* **Exercise prompt**
Write out exactly the lines below starting at the one containing "Mixer_: Martin Oswin" and ending at the one containing "a single server.". Omit every picture.

* **Exercise inputs**

☆ ☆ ☆ ☆ ☆ ☆ ☆

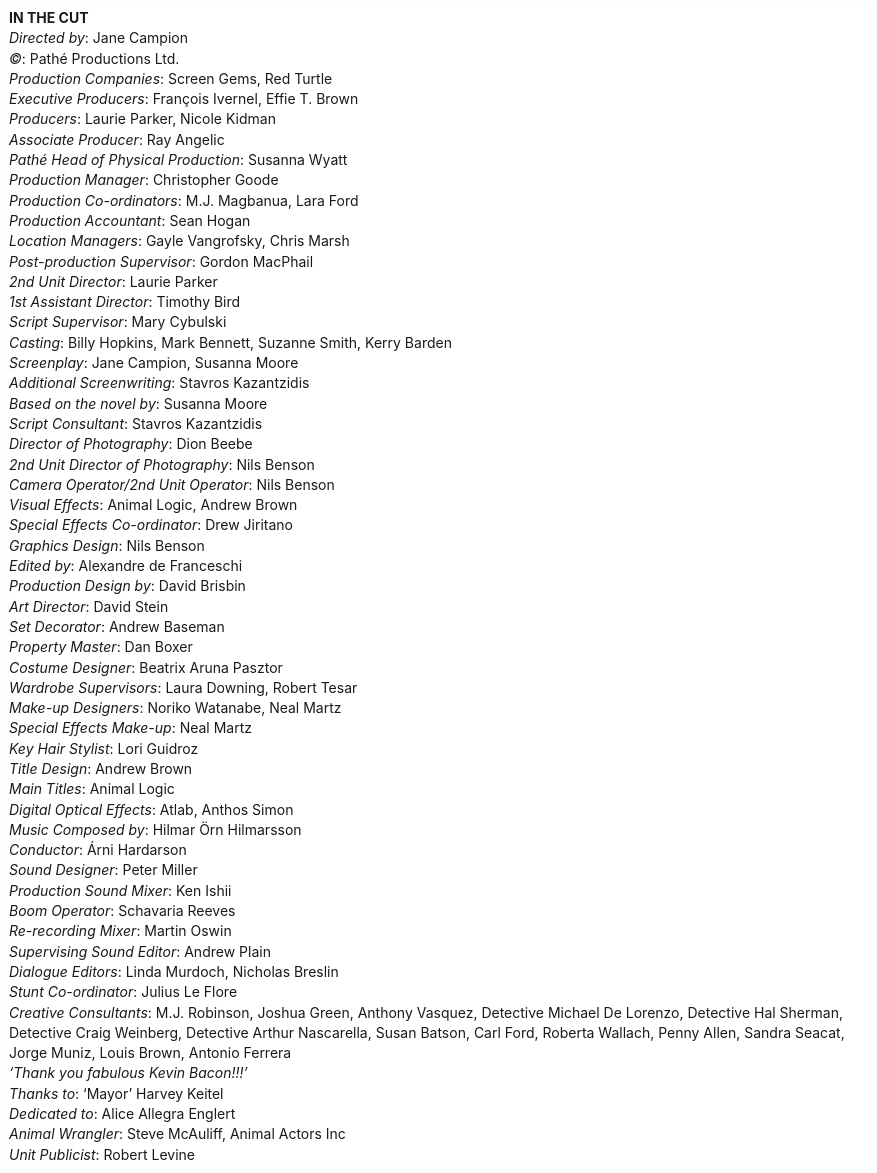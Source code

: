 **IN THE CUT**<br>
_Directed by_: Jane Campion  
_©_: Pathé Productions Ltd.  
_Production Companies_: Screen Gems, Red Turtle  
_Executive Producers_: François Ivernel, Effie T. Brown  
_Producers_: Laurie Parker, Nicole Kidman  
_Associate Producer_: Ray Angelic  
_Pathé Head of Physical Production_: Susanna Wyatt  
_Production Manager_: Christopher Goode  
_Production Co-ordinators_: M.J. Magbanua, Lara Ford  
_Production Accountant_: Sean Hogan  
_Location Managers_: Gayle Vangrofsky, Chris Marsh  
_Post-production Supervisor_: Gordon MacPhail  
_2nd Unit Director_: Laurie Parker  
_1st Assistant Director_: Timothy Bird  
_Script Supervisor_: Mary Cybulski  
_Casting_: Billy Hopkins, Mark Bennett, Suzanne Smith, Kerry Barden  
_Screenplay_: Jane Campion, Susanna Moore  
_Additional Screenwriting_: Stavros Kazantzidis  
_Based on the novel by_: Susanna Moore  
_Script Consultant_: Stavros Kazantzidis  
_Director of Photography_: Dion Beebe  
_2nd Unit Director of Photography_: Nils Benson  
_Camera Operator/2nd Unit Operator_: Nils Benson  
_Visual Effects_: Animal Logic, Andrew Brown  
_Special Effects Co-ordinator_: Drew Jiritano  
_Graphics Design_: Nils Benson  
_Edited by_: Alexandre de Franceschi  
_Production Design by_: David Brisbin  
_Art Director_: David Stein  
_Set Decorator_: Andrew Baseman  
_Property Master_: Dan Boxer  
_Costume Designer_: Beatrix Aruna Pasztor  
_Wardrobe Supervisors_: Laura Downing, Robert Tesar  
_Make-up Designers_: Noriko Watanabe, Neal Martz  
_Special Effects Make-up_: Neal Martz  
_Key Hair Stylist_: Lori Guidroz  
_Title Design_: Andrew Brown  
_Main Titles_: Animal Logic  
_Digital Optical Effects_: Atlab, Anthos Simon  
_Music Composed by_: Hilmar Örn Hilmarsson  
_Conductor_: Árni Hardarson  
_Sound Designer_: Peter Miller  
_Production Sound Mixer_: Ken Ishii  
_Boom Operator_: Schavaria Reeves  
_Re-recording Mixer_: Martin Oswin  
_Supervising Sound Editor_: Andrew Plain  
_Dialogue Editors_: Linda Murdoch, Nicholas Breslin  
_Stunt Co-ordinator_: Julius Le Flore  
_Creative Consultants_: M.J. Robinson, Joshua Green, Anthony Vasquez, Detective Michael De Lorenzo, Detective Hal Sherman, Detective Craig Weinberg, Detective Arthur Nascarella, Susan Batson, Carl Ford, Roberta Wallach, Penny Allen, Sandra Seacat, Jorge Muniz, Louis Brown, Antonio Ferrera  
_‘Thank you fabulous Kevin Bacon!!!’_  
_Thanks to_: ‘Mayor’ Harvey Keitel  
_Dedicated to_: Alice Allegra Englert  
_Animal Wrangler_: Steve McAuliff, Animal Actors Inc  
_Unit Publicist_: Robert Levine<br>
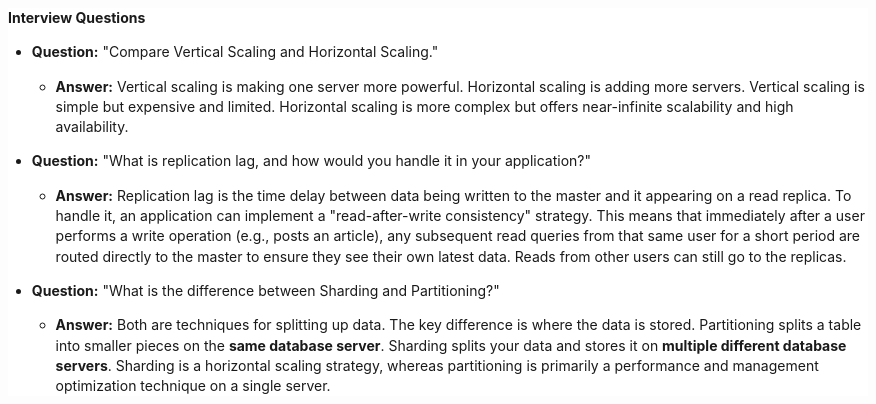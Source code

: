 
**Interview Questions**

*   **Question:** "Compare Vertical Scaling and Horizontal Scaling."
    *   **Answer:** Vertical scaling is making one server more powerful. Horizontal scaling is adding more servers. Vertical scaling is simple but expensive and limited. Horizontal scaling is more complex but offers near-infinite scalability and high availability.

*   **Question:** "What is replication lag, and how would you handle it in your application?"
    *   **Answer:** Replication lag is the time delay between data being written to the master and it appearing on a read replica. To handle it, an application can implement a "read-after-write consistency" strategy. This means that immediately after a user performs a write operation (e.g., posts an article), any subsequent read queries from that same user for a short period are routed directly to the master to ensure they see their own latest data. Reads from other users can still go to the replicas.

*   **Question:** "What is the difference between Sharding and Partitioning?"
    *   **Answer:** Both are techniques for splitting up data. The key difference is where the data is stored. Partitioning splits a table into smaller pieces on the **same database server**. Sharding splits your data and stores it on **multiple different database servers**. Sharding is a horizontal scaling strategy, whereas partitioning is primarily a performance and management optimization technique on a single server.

☆ ☆ ☆ ☆ ☆ ☆ ☆

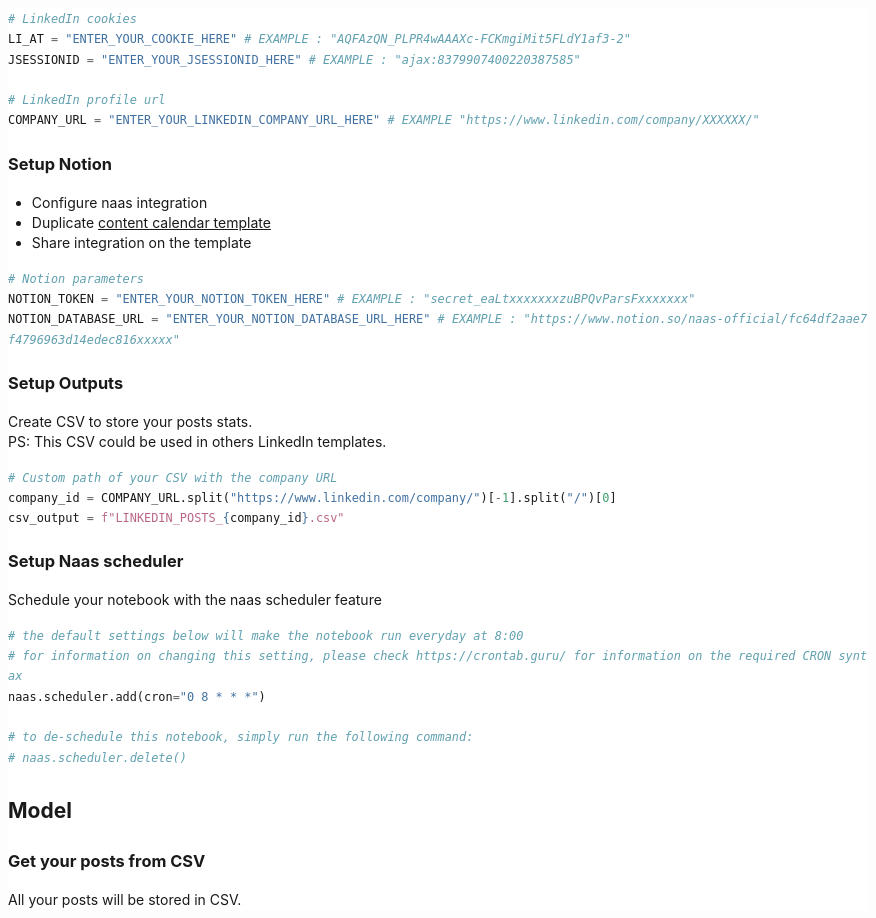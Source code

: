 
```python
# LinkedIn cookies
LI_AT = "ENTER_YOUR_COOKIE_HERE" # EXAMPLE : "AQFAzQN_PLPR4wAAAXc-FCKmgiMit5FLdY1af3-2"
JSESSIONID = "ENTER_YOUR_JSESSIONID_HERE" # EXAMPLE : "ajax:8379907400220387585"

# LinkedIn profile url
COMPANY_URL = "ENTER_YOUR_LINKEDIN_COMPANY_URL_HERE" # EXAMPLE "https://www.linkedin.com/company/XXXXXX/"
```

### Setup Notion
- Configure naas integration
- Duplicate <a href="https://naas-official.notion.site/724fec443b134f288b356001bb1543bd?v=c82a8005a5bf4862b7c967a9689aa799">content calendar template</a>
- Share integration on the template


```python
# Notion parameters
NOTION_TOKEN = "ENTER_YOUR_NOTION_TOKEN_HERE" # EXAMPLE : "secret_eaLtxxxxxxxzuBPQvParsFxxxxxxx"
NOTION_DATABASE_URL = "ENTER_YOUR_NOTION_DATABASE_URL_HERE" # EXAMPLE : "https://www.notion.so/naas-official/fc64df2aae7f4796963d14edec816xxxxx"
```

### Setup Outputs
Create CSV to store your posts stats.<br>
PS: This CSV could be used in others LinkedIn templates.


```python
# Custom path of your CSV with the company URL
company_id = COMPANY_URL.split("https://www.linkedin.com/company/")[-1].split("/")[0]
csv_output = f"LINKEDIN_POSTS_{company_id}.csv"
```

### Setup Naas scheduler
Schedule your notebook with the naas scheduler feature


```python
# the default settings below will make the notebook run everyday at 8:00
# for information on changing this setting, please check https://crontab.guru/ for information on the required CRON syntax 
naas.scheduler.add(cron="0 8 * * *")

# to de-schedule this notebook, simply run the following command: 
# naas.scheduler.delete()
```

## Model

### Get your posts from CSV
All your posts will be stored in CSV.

☆ ☆ ☆ ☆ ☆ ☆ ☆

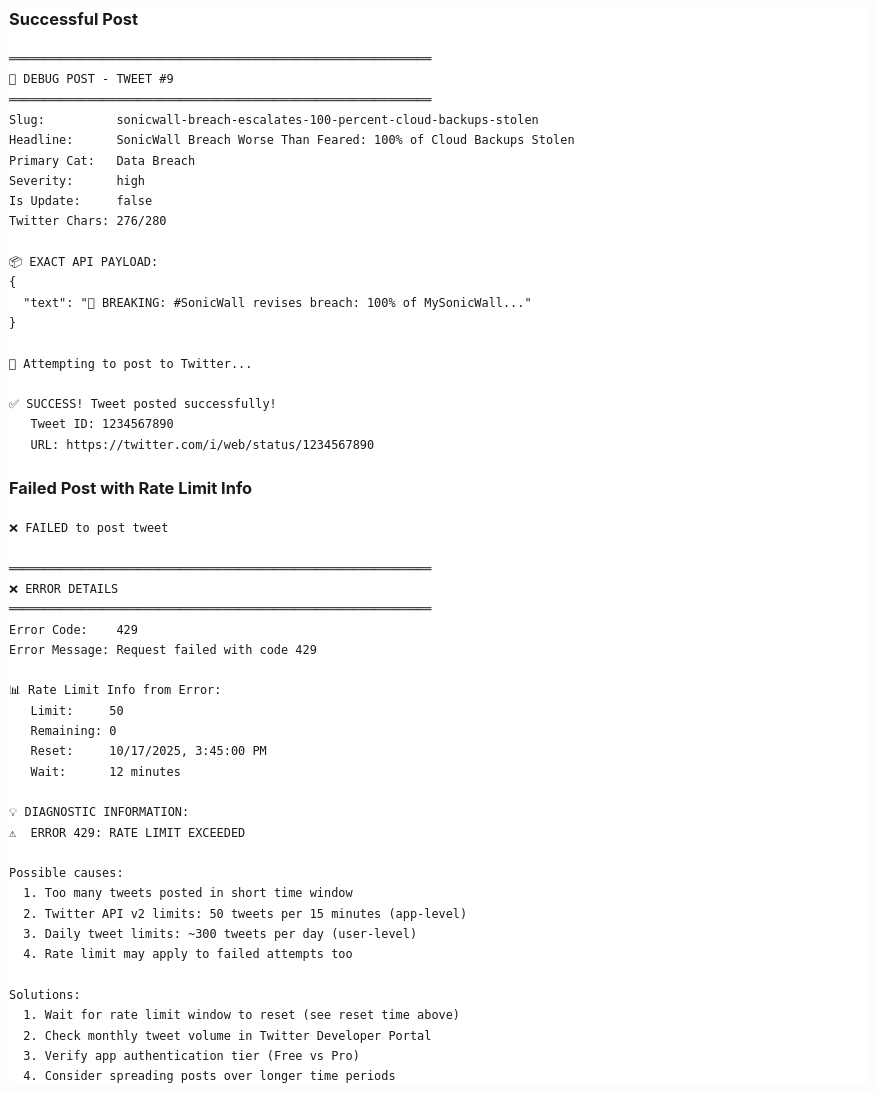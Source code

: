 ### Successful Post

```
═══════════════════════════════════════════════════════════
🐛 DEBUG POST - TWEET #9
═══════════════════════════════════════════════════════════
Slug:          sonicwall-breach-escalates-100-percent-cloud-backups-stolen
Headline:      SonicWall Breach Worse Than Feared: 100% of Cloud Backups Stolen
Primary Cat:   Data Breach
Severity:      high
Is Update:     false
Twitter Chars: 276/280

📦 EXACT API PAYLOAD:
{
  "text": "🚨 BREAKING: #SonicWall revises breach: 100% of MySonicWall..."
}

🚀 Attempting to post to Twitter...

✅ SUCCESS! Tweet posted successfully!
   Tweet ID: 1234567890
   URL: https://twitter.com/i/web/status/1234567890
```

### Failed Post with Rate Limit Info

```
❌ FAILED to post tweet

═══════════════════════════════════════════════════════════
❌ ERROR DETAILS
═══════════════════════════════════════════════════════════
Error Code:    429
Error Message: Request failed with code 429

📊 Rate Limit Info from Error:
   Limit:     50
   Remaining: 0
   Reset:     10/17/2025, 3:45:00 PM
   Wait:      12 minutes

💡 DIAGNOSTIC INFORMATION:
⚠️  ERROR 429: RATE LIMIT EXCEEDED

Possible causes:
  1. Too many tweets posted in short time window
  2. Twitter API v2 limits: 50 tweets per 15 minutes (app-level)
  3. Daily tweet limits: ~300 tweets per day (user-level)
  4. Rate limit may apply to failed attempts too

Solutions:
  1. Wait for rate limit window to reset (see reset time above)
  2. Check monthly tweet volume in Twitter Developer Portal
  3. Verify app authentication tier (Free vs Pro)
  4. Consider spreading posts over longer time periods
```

☆ ☆ ☆ ☆ ☆ ☆ ☆

* **Result for this task**
_Re-recording Mixer_: Martin Oswin  
_Supervising Sound Editor_: Andrew Plain  
_Dialogue Editors_: Linda Murdoch, Nicholas Breslin  
_Stunt Co-ordinator_: Julius Le Flore  
_Creative Consultants_: M.J. Robinson, Joshua Green, Anthony Vasquez, Detective Michael De Lorenzo, Detective Hal Sherman, Detective Craig Weinberg, Detective Arthur Nascarella, Susan Batson, Carl Ford, Roberta Wallach, Penny Allen, Sandra Seacat, Jorge Muniz, Louis Brown, Antonio Ferrera  
_‘Thank you fabulous Kevin Bacon!!!’_  
_Thanks to_: ‘Mayor’ Harvey Keitel  
_Dedicated to_: Alice Allegra Englert  
_Animal Wrangler_: Steve McAuliff, Animal Actors Inc  
_Unit Publicist_: Robert Levine<br>
Source code

: 
**Interview Questions**

*   **Question:** "Compare Vertical Scaling and Horizontal Scaling."
    *   **Answer:** Vertical scaling is making one server more powerful. Horizontal scaling is adding more servers. Vertical scaling is simple but expensive and limited. Horizontal scaling is more complex but offers near-infinite scalability and high availability.

*   **Question:** "What is replication lag, and how would you handle it in your application?"
    *   **Answer:** Replication lag is the time delay between data being written to the master and it appearing on a read replica. To handle it, an application can implement a "read-after-write consistency" strategy. This means that immediately after a user performs a write operation (e.g., posts an article), any subsequent read queries from that same user for a short period are routed directly to the master to ensure they see their own latest data. Reads from other users can still go to the replicas.

*   **Question:** "What is the difference between Sharding and Partitioning?"
    *   **Answer:** Both are techniques for splitting up data. The key difference is where the data is stored. Partitioning splits a table into smaller pieces on the **same database server**. Sharding splits your data and stores it on **multiple different database servers**. Sharding is a horizontal scaling strategy, whereas partitioning is primarily a performance and management optimization technique on a single server.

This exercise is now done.